Search the entries for the word "column" and copy each line that has it.
================
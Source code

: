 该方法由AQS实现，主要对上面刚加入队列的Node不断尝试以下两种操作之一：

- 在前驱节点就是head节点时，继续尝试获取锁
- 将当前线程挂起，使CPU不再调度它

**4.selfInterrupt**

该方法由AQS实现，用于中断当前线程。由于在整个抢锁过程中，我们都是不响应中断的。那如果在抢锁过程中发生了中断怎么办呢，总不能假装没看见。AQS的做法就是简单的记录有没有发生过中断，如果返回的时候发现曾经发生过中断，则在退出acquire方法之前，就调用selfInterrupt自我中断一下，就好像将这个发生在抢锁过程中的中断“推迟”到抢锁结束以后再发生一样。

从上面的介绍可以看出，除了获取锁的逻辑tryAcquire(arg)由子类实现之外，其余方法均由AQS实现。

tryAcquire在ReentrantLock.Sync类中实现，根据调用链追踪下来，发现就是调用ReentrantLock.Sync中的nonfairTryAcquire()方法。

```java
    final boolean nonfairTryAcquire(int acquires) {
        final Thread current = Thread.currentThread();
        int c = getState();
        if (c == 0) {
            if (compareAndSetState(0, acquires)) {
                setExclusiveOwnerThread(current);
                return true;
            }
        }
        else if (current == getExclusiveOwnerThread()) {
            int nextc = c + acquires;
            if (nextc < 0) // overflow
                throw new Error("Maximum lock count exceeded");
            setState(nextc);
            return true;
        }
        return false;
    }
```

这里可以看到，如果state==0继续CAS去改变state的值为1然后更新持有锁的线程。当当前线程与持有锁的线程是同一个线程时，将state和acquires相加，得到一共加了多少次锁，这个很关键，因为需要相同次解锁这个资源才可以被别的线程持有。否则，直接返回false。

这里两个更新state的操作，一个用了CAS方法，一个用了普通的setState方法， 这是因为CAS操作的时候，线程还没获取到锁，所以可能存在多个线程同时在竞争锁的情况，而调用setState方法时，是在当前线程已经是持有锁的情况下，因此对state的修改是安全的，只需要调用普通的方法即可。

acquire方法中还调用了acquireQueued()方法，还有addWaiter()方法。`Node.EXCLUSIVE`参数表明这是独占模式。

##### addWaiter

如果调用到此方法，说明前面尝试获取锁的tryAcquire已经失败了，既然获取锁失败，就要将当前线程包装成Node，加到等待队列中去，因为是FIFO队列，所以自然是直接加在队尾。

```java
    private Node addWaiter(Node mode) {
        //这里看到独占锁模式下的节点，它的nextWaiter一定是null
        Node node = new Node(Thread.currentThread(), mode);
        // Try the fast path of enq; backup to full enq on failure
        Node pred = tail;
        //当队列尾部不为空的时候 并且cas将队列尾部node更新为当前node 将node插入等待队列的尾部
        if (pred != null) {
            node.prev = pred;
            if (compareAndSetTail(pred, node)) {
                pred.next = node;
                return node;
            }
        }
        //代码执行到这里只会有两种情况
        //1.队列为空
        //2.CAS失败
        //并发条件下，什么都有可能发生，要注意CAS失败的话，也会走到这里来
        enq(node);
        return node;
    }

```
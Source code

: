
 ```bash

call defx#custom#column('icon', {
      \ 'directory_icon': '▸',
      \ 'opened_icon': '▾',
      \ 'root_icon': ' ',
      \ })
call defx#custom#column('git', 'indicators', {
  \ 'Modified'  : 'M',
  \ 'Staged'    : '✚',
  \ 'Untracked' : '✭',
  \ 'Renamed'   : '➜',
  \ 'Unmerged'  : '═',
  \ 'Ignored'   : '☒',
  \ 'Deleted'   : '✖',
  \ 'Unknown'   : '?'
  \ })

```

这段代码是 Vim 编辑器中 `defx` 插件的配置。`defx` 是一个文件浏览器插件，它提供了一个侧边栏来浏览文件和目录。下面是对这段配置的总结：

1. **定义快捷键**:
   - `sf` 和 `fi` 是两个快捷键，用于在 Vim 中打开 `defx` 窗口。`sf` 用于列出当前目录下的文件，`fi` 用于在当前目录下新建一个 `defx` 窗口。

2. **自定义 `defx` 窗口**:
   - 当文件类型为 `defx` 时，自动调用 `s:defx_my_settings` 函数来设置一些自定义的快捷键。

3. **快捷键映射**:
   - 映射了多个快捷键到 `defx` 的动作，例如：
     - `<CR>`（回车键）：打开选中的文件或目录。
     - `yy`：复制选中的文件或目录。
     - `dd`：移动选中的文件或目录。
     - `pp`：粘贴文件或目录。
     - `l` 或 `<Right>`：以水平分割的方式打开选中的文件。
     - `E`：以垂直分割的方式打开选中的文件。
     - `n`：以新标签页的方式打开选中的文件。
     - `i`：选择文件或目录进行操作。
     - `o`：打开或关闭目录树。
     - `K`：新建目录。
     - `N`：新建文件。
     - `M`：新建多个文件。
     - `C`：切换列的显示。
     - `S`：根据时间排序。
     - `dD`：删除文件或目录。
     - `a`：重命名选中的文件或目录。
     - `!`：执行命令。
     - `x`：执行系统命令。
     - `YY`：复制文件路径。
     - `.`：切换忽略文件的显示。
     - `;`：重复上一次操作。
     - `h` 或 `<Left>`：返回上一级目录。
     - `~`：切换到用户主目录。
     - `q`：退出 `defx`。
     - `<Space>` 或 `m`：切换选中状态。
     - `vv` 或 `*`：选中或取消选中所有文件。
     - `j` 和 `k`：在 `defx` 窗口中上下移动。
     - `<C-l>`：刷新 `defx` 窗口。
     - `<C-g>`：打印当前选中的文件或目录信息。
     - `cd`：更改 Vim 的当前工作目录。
================
Answer to this task
call defx#custom#column('icon', {
call defx#custom#column('git', 'indicators', {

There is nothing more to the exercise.